**Goal of the exercise:** Word for word, repeat all the entries below, but without the pictures.

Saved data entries
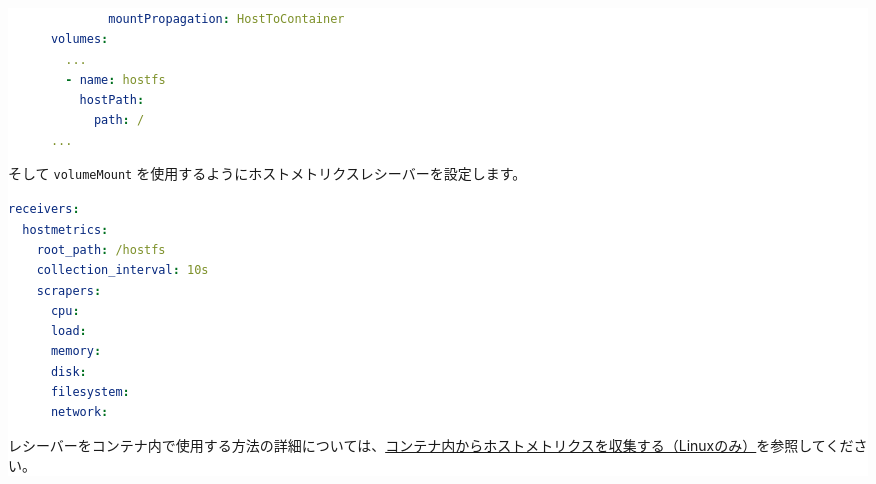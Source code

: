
```yaml
              mountPropagation: HostToContainer
      volumes:
        ...
        - name: hostfs
          hostPath:
            path: /
      ...
```

そして `volumeMount` を使用するようにホストメトリクスレシーバーを設定します。

```yaml
receivers:
  hostmetrics:
    root_path: /hostfs
    collection_interval: 10s
    scrapers:
      cpu:
      load:
      memory:
      disk:
      filesystem:
      network:
```

レシーバーをコンテナ内で使用する方法の詳細については、[コンテナ内からホストメトリクスを収集する（Linuxのみ）](https://github.com/open-telemetry/opentelemetry-collector-contrib/tree/main/receiver/hostmetricsreceiver#collecting-host-metrics-from-inside-a-container-linux-only)を参照してください。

**Task response:**
Source code

:
```yaml
              mountPropagation: HostToContainer
      volumes:
        ...
        - name: hostfs
          hostPath:
            path: /
      ...
```

そして `volumeMount` を使用するようにホストメトリクスレシーバーを設定します。

```yaml
receivers:
  hostmetrics:
    root_path: /hostfs
    collection_interval: 10s
    scrapers:
      cpu:
      load:
      memory:
      disk:
      filesystem:
      network:
```

レシーバーをコンテナ内で使用する方法の詳細については、[コンテナ内からホストメトリクスを収集する（Linuxのみ）](https://github.com/open-telemetry/opentelemetry-collector-contrib/tree/main/receiver/hostmetricsreceiver#collecting-host-metrics-from-inside-a-container-linux-only)を参照してください。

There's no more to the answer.